Wednesday, December 5, 2007
African Americans and the Civil War
It seems intriguing to me that all throughout middle school and high school, my history teachers continuously taught that the root cause of the Civil War was the abolition of slavery. It wasn't until my senior year of high school and now that I was shown otherwise. Although the end result of the American Civil War was indeed the abolition of slavery, it was not its main cause. In the Short History of Reconstruction, Eric Fonner explains the root cause of the war was the "restoration of the Union" (3) rather than emancipation. Unlike the Southern views, the Union shared strong anti slavery ideals, and even set out a few provision eliminating its presence in the north. Although Black were "free" in the north, they were hardly treated as equals. Having served in the war efforts, blacks were segregated into their own units under the command of a white officer. They were also paid considerably less than whites were. It seems ironic that a nation that is trying uphold its values of equality and justice for its citizens cannot give fair treatment to a certain group of individuals because they are African American.
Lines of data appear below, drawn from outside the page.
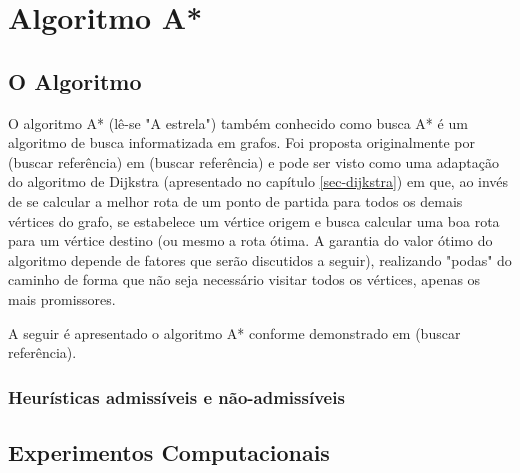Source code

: \chapter{Algoritmo A*}
\label{sec-aestrela}

\section{O Algoritmo}
\label{sec-aestrela-algoritmo}
O algoritmo A* (lê-se "A estrela") também conhecido como busca A* é um algoritmo de busca informatizada em grafos. Foi proposta originalmente por (buscar referência) em (buscar referência) e pode ser visto como uma adaptação do algoritmo de Dijkstra (apresentado no capítulo \ref{sec-dijkstra}) em que, ao invés de se calcular a melhor rota de um ponto de partida para todos os demais vértices do grafo, se estabelece um vértice origem e busca calcular uma boa rota para um vértice destino (ou mesmo a rota ótima. A garantia do valor ótimo do algoritmo depende de fatores que serão discutidos a seguir), realizando "podas" do caminho de forma que não seja necessário visitar todos os vértices, apenas os mais promissores.

A seguir é apresentado o algoritmo A* conforme demonstrado em (buscar referência).


\subsection{Heurísticas admissíveis e não-admissíveis}
\label{sec-aestrela-algoritmo-heuristica}  

\section{Experimentos Computacionais}
\label{sec-aestrela-experimentos}
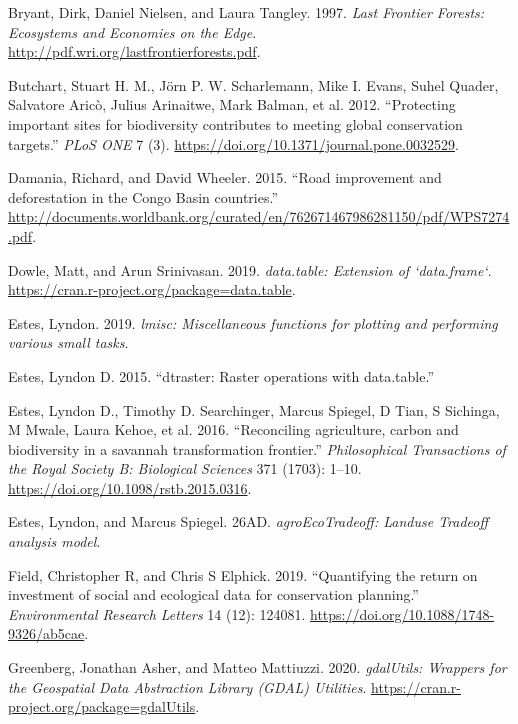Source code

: \documentclass[
]{article}
\begin{document}
\leavevmode\hypertarget{ref-Bryant1997}{}%
Bryant, Dirk, Daniel Nielsen, and Laura Tangley. 1997. \emph{Last Frontier Forests: Ecosystems and Economies on the Edge}. \url{http://pdf.wri.org/lastfrontierforests.pdf}.

\leavevmode\hypertarget{ref-Butchart2012}{}%
Butchart, Stuart H. M., Jörn P. W. Scharlemann, Mike I. Evans, Suhel Quader, Salvatore Aricò, Julius Arinaitwe, Mark Balman, et al. 2012. ``Protecting important sites for biodiversity contributes to meeting global conservation targets.'' \emph{PLoS ONE} 7 (3). \url{https://doi.org/10.1371/journal.pone.0032529}.

\leavevmode\hypertarget{ref-Damania2015}{}%
Damania, Richard, and David Wheeler. 2015. ``Road improvement and deforestation in the Congo Basin countries.'' \url{http://documents.worldbank.org/curated/en/762671467986281150/pdf/WPS7274.pdf}.

\leavevmode\hypertarget{ref-R-data.table}{}%
Dowle, Matt, and Arun Srinivasan. 2019. \emph{data.table: Extension of `data.frame`}. \url{https://cran.r-project.org/package=data.table}.

\leavevmode\hypertarget{ref-R-lmisc}{}%
Estes, Lyndon. 2019. \emph{lmisc: Miscellaneous functions for plotting and performing various small tasks}.

\leavevmode\hypertarget{ref-Estes2015}{}%
Estes, Lyndon D. 2015. ``dtraster: Raster operations with data.table.''

\leavevmode\hypertarget{ref-Estes2016a}{}%
Estes, Lyndon D., Timothy D. Searchinger, Marcus Spiegel, D Tian, S Sichinga, M Mwale, Laura Kehoe, et al. 2016. ``Reconciling agriculture, carbon and biodiversity in a savannah transformation frontier.'' \emph{Philosophical Transactions of the Royal Society B: Biological Sciences} 371 (1703): 1--10. \url{https://doi.org/10.1098/rstb.2015.0316}.

\leavevmode\hypertarget{ref-R-agroEcoTradeoff}{}%
Estes, Lyndon, and Marcus Spiegel. 26AD. \emph{agroEcoTradeoff: Landuse Tradeoff analysis model}.

\leavevmode\hypertarget{ref-Field2019}{}%
Field, Christopher R, and Chris S Elphick. 2019. ``Quantifying the return on investment of social and ecological data for conservation planning.'' \emph{Environmental Research Letters} 14 (12): 124081. \url{https://doi.org/10.1088/1748-9326/ab5cae}.

\leavevmode\hypertarget{ref-R-gdalUtils}{}%
Greenberg, Jonathan Asher, and Matteo Mattiuzzi. 2020. \emph{gdalUtils: Wrappers for the Geospatial Data Abstraction Library (GDAL) Utilities}. \url{https://cran.r-project.org/package=gdalUtils}.
\end{document}
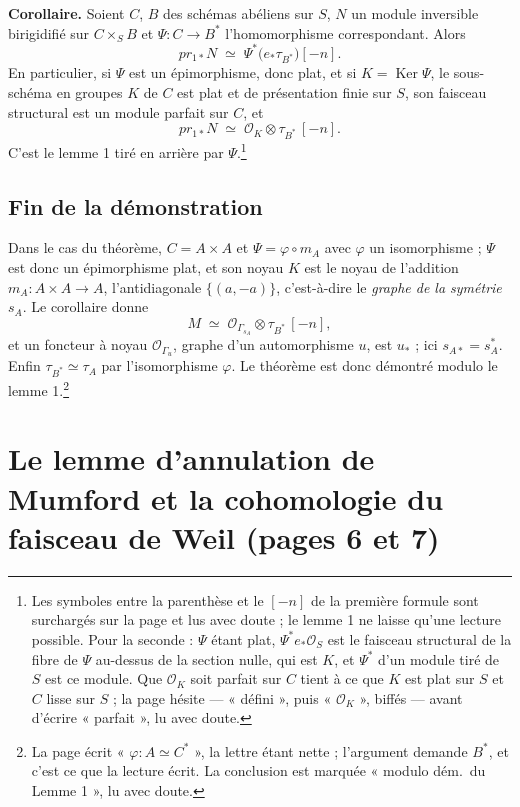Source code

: \documentclass[11pt,a4paper]{article}
\begin{document}
\textbf{Corollaire.} Soient $C$, $B$ des schémas abéliens sur $S$, $N$ un
module inversible birigidifié sur $C \times_S B$ et $\Psi \colon C \to B^{*}$
l'homomorphisme correspondant. Alors
\[
  pr_{1*}N \;\simeq\; \Psi^{*}\bigl(e_{*}\tau_{B^{*}}\bigr)[-n].
\]
En particulier, si $\Psi$ est un épimorphisme, donc plat, et si $K =
\operatorname{Ker}\Psi$, le sous-schéma en groupes $K$ de $C$ est plat et de
présentation finie sur $S$, son faisceau structural est un module parfait sur
$C$, et
\[
  pr_{1*}N \;\simeq\; \mathcal{O}_K \otimes \tau_{B^{*}}\,[-n].
\]
C'est le lemme 1 tiré en arrière par $\Psi$.\footnote{Les symboles entre la parenthèse et le $[-n]$ de la première formule
sont surchargés sur la page et lus avec doute ; le lemme 1 ne laisse qu'une
lecture possible. Pour la seconde : $\Psi$ étant plat, $\Psi^{*}e_{*}
\mathcal{O}_S$ est le faisceau structural de la fibre de $\Psi$ au-dessus de
la section nulle, qui est $K$, et $\Psi^{*}$ d'un module tiré de $S$ est ce
module. Que $\mathcal{O}_K$ soit parfait sur $C$ tient à ce que $K$ est plat
sur $S$ et $C$ lisse sur $S$ ; la page hésite — « défini », puis
« $\mathcal{O}_K$ », biffés — avant d'écrire « parfait », lu avec doute.}

\subsection*{Fin de la démonstration}

Dans le cas du théorème, $C = A \times A$ et $\Psi = \varphi \circ m_A$ avec
$\varphi$ un isomorphisme ; $\Psi$ est donc un épimorphisme plat, et son noyau
$K$ est le noyau de l'addition $m_A \colon A \times A \to A$, l'antidiagonale
$\{(a, -a)\}$, c'est-à-dire le \emph{graphe de la symétrie} $s_A$. Le
corollaire donne
\[
  M \;\simeq\; \mathcal{O}_{\Gamma_{s_A}} \otimes \tau_{B^{*}}\,[-n],
\]
et un foncteur à noyau $\mathcal{O}_{\Gamma_u}$, graphe d'un automorphisme
$u$, est $u_{*}$ ; ici $s_{A*} = s_A^{*}$. Enfin $\tau_{B^{*}} \simeq \tau_A$
par l'isomorphisme $\varphi$. Le théorème est donc démontré modulo le
lemme 1.\footnote{La page écrit « $\varphi \colon A \simeq C^{*}$ », la
lettre étant nette ; l'argument demande $B^{*}$, et c'est ce que la lecture
écrit. La conclusion est marquée « modulo dém.\ du Lemme 1 », lu avec doute.}

\section*{Le lemme d'annulation de Mumford et la cohomologie du faisceau de Weil (pages 6 et 7)}
\end{document}
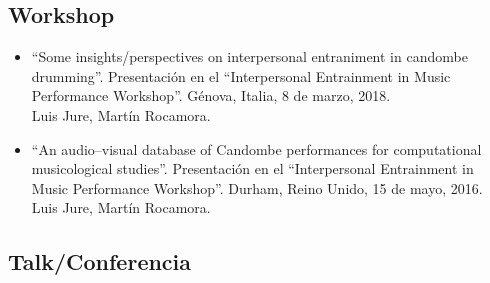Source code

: \documentclass[a4paper]{article}
\begin{document}
\subsection*{Workshop}

\begin{itemize}

\item[]	%
``Some insights/perspectives on interpersonal
entraniment in candombe drumming''.
Presentación en el ``Interpersonal Entrainment in Music Performance Workshop''.
Génova, Italia, 8 de marzo, 2018.\\
Luis Jure, Martín Rocamora.

\item[]	%
``An audio--visual database of Candombe performances
for computational musicological studies''.
Presentación en el ``Interpersonal Entrainment in Music Performance Workshop''.
Durham, Reino Unido, 15 de mayo, 2016.\\
Luis Jure, Martín Rocamora.

\end{itemize}

\subsection*{Talk/Conferencia}
\end{document}
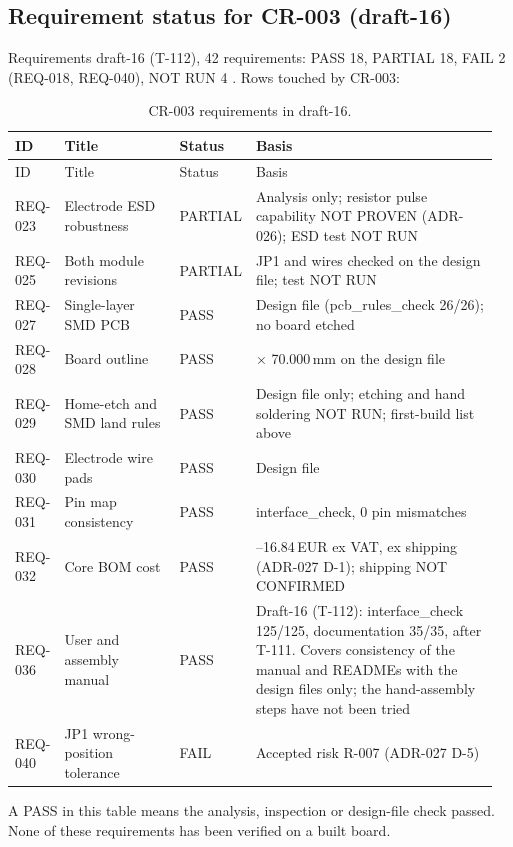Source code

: \subsection{Requirement status for CR-003 (draft-16)}

Requirements draft-16 (T-112), 42 requirements: PASS 18, PARTIAL 18, FAIL 2
(REQ-018, REQ-040), NOT RUN 4 . Rows
touched by CR-003:

{\small
\begin{longtable}{@{}>{\raggedright\arraybackslash}p{0.10\linewidth}>{\raggedright\arraybackslash}p{0.24\linewidth}>{\raggedright\arraybackslash}p{0.11\linewidth}>{\raggedright\arraybackslash}p{0.51\linewidth}@{}}
\caption{CR-003 requirements in draft-16.}\label{tab:v13-req}\\
\toprule
ID & Title & Status & Basis \\
\midrule\endfirsthead
\toprule ID & Title & Status & Basis \\ \midrule\endhead
REQ-023 & Electrode ESD robustness & PARTIAL & Analysis only; resistor pulse capability NOT PROVEN (ADR-026); ESD test NOT RUN \\
REQ-025 & Both module revisions & PARTIAL & JP1 and wires checked on the design file; test NOT RUN \\
REQ-027 & Single-layer SMD PCB & PASS & Design file (pcb\_rules\_check 26/26); no board etched \\
REQ-028 & Board outline & PASS & 100.000 $\times$ 70.000\,mm on the design file \\
REQ-029 & Home-etch and SMD land rules & PASS & Design file only; etching and hand soldering NOT RUN; first-build list above \\
REQ-030 & Electrode wire pads & PASS & Design file \\
REQ-031 & Pin map consistency & PASS & interface\_check, 0 pin mismatches \\
REQ-032 & Core BOM cost & PASS & 14.84--16.84\,EUR ex VAT, ex shipping (ADR-027 D-1); shipping NOT CONFIRMED \\
REQ-036 & User and assembly manual & PASS & Draft-16 (T-112): interface\_check 125/125, documentation 35/35, after T-111. Covers consistency of the manual and READMEs with the design files only; the hand-assembly steps have not been tried \\
REQ-040 & JP1 wrong-position tolerance & FAIL & Accepted risk R-007 (ADR-027 D-5) \\
\bottomrule
\end{longtable}
}

A PASS in this table means the analysis, inspection or design-file check passed.
None of these requirements has been verified on a built board.
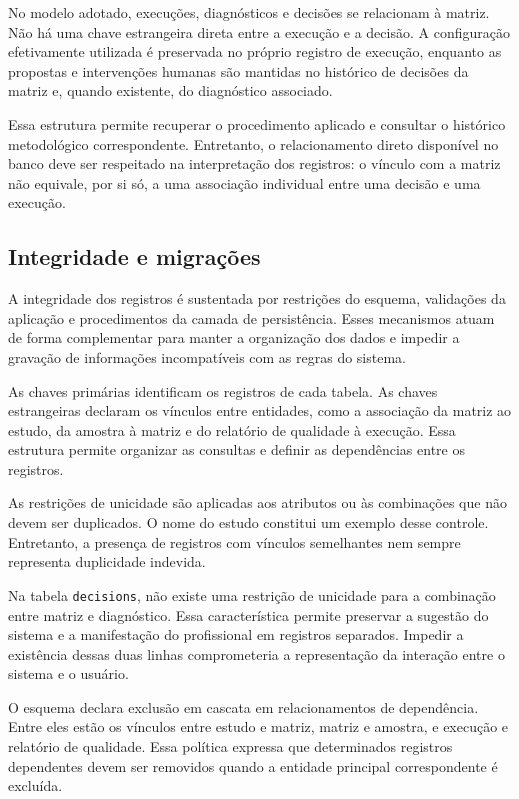 No modelo adotado, execuções, diagnósticos e decisões se relacionam à matriz. Não há uma chave estrangeira direta entre a execução e a decisão. A configuração efetivamente utilizada é preservada no próprio registro de execução, enquanto as propostas e intervenções humanas são mantidas no histórico de decisões da matriz e, quando existente, do diagnóstico associado.

Essa estrutura permite recuperar o procedimento aplicado e consultar o histórico metodológico correspondente. Entretanto, o relacionamento direto disponível no banco deve ser respeitado na interpretação dos registros: o vínculo com a matriz não equivale, por si só, a uma associação individual entre uma decisão e uma execução.

\subsection{Integridade e migrações}
\label{subsec:integridade-migracoes}

A integridade dos registros é sustentada por restrições do esquema, validações da aplicação e procedimentos da camada de persistência. Esses mecanismos atuam de forma complementar para manter a organização dos dados e impedir a gravação de informações incompatíveis com as regras do sistema.

As chaves primárias identificam os registros de cada tabela. As chaves estrangeiras declaram os vínculos entre entidades, como a associação da matriz ao estudo, da amostra à matriz e do relatório de qualidade à execução. Essa estrutura permite organizar as consultas e definir as dependências entre os registros.

As restrições de unicidade são aplicadas aos atributos ou às combinações que não devem ser duplicados. O nome do estudo constitui um exemplo desse controle. Entretanto, a presença de registros com vínculos semelhantes nem sempre representa duplicidade indevida.

Na tabela \texttt{decisions}, não existe uma restrição de unicidade para a combinação entre matriz e diagnóstico. Essa característica permite preservar a sugestão do sistema e a manifestação do profissional em registros separados. Impedir a existência dessas duas linhas comprometeria a representação da interação entre o sistema e o usuário.

O esquema declara exclusão em cascata em relacionamentos de dependência. Entre eles estão os vínculos entre estudo e matriz, matriz e amostra, e execução e relatório de qualidade. Essa política expressa que determinados registros dependentes devem ser removidos quando a entidade principal correspondente é excluída.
One thing that Fonner writes in his text shocked me the most when he writes a quote from a rice planter of South Carolina of the Civil War. He stated that he believed the slaves were happy and content in the position that they were in. This seems surprising to me since I could not understand how anyone would be happy being the PROPERTY of someone else, being forced into hard labor, and being treated as an inferior. This just shows how oblivious Southern Plantation owners were to their slaves lives. Their concern was mainly that of economic gains with no respect towards their slaves rights as humans.